From the records, pick out and copy each line containing "algorithms".
[[ GIVEN ENTRIES open ]]
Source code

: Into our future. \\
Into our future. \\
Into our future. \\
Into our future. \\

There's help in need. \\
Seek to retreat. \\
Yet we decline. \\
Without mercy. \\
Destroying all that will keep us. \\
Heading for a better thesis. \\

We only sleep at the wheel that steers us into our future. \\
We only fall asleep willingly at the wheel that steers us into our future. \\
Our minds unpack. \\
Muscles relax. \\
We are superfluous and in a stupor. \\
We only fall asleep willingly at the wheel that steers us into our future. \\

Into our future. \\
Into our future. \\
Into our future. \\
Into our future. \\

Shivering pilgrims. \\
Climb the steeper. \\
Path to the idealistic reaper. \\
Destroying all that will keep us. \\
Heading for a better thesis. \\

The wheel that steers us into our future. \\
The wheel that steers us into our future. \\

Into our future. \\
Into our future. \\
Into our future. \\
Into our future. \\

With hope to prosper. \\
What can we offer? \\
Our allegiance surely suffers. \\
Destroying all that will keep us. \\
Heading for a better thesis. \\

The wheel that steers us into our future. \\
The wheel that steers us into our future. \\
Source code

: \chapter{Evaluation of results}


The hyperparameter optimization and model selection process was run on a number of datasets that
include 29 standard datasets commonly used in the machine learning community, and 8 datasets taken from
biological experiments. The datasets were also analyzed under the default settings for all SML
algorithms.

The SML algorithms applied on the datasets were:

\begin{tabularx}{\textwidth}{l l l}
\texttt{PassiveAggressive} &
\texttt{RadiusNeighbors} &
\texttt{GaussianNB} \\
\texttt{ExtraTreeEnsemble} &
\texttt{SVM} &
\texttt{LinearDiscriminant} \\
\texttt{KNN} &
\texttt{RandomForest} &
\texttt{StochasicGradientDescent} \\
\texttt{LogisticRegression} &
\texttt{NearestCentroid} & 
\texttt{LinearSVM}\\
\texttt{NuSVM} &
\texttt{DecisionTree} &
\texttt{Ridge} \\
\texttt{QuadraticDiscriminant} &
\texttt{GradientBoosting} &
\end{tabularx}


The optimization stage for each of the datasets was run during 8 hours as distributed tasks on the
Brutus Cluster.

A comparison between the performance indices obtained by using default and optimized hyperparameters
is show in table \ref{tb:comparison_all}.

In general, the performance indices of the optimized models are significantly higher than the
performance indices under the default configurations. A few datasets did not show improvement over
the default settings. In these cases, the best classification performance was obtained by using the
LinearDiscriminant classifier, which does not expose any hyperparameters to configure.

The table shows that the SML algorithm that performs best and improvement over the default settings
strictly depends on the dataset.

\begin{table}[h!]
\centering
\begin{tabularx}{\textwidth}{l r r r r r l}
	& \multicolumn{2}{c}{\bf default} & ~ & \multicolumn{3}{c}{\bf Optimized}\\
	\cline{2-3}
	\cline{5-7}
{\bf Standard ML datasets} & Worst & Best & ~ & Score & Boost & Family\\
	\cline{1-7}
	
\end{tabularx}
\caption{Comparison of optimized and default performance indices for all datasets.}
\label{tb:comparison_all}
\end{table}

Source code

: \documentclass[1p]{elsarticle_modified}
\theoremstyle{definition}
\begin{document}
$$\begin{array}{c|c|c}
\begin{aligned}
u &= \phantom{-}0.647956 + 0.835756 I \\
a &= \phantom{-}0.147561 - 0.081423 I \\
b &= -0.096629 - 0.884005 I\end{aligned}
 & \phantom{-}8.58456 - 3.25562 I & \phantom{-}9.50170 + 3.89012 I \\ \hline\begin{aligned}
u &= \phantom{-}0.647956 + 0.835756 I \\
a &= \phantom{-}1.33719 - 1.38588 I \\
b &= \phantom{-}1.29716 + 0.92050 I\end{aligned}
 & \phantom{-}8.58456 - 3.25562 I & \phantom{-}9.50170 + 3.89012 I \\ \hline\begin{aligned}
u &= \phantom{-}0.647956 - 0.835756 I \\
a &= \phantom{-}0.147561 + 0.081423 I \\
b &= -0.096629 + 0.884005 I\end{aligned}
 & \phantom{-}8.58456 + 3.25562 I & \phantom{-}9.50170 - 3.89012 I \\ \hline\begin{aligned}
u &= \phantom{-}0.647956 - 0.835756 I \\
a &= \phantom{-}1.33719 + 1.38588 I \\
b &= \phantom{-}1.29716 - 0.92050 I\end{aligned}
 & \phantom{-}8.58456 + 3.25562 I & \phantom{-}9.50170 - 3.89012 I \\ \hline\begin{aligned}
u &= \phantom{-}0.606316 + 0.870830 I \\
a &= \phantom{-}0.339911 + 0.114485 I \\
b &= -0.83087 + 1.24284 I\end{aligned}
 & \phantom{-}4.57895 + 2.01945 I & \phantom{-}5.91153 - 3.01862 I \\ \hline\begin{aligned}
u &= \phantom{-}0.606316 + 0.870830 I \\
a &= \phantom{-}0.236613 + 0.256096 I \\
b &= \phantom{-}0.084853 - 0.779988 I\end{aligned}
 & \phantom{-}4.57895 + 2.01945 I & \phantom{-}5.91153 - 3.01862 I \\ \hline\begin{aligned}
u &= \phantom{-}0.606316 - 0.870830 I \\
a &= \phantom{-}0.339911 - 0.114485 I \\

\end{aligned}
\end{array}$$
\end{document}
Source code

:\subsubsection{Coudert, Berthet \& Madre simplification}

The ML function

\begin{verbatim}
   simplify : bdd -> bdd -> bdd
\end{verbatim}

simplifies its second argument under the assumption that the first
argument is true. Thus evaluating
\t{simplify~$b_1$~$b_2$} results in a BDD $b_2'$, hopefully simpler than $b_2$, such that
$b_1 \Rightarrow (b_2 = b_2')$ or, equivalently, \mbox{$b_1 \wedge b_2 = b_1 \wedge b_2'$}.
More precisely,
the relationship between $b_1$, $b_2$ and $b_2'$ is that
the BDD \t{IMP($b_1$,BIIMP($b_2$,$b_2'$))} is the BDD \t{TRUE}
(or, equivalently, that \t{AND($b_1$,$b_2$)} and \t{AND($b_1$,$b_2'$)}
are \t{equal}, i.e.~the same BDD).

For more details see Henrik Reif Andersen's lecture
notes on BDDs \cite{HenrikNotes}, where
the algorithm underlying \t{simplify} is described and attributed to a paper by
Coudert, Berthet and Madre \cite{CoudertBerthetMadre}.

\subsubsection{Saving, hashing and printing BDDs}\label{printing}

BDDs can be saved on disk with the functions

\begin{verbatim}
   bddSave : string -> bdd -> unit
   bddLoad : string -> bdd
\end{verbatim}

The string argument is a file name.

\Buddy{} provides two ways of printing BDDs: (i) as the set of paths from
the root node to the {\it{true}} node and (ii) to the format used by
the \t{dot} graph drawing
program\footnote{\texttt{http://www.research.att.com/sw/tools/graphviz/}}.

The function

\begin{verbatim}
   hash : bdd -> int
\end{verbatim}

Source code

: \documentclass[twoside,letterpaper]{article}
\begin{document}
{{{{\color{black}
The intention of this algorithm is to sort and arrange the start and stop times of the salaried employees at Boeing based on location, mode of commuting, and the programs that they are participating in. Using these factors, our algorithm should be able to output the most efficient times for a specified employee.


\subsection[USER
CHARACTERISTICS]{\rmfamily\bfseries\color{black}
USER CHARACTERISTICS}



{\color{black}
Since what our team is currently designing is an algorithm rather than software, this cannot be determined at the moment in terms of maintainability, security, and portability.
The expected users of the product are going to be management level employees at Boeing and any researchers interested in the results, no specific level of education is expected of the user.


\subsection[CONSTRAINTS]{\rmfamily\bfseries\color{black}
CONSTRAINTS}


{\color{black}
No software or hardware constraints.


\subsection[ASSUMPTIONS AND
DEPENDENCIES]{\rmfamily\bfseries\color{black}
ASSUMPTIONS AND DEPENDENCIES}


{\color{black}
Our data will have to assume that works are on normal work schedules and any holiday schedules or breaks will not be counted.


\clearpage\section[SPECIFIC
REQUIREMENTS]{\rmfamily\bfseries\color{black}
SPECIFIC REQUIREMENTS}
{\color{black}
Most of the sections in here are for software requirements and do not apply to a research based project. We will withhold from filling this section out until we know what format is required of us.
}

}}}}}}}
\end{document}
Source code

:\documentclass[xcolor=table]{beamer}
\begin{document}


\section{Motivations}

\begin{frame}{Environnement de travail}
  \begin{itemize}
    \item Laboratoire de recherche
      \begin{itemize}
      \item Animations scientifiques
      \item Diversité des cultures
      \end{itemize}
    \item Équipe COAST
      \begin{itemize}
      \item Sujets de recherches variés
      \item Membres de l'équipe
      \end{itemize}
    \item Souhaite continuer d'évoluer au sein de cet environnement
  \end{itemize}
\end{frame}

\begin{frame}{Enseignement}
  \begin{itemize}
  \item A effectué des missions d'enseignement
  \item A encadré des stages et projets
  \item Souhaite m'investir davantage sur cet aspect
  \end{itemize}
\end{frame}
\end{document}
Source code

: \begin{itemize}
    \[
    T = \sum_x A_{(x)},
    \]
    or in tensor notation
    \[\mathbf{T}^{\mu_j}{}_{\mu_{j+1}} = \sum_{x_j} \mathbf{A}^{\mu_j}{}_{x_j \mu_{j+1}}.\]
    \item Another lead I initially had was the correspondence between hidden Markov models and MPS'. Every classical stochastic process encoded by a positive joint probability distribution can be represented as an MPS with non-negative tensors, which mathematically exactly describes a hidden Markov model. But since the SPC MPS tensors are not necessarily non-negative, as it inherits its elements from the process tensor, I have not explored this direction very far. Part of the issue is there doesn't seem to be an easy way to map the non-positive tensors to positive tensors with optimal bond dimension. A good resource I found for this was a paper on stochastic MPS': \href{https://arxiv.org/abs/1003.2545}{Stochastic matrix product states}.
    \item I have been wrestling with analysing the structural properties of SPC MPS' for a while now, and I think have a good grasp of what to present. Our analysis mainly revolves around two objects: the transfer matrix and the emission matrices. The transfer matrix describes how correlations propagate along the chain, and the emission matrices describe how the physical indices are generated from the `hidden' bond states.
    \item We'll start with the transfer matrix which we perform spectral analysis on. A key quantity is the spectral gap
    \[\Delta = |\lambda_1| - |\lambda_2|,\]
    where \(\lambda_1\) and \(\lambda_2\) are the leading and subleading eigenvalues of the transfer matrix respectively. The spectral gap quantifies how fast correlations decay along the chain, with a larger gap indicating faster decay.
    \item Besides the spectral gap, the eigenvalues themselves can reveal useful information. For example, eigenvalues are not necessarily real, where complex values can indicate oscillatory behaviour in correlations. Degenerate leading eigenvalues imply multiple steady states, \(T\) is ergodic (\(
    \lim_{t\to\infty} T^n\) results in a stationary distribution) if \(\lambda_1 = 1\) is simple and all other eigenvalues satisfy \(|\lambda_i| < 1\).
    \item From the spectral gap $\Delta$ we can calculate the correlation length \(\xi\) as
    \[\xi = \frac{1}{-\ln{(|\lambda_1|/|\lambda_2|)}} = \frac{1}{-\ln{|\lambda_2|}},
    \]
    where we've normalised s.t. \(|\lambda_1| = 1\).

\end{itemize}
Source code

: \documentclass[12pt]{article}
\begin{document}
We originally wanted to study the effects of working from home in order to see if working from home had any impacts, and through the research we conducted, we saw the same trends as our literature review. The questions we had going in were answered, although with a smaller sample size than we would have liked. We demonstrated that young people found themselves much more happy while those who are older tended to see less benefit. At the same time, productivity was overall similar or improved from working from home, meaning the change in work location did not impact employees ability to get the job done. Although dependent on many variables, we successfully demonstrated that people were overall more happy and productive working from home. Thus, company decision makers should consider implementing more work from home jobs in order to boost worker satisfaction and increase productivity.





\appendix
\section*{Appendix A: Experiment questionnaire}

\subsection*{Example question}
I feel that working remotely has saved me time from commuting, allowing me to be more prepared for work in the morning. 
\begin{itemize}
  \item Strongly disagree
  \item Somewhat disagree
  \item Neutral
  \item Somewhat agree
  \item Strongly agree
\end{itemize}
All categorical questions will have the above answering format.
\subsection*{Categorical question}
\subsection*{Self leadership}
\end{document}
[[ GIVEN ENTRIES closed ]]
THE ANSWER:
algorithms.
The SML algorithms applied on the datasets were:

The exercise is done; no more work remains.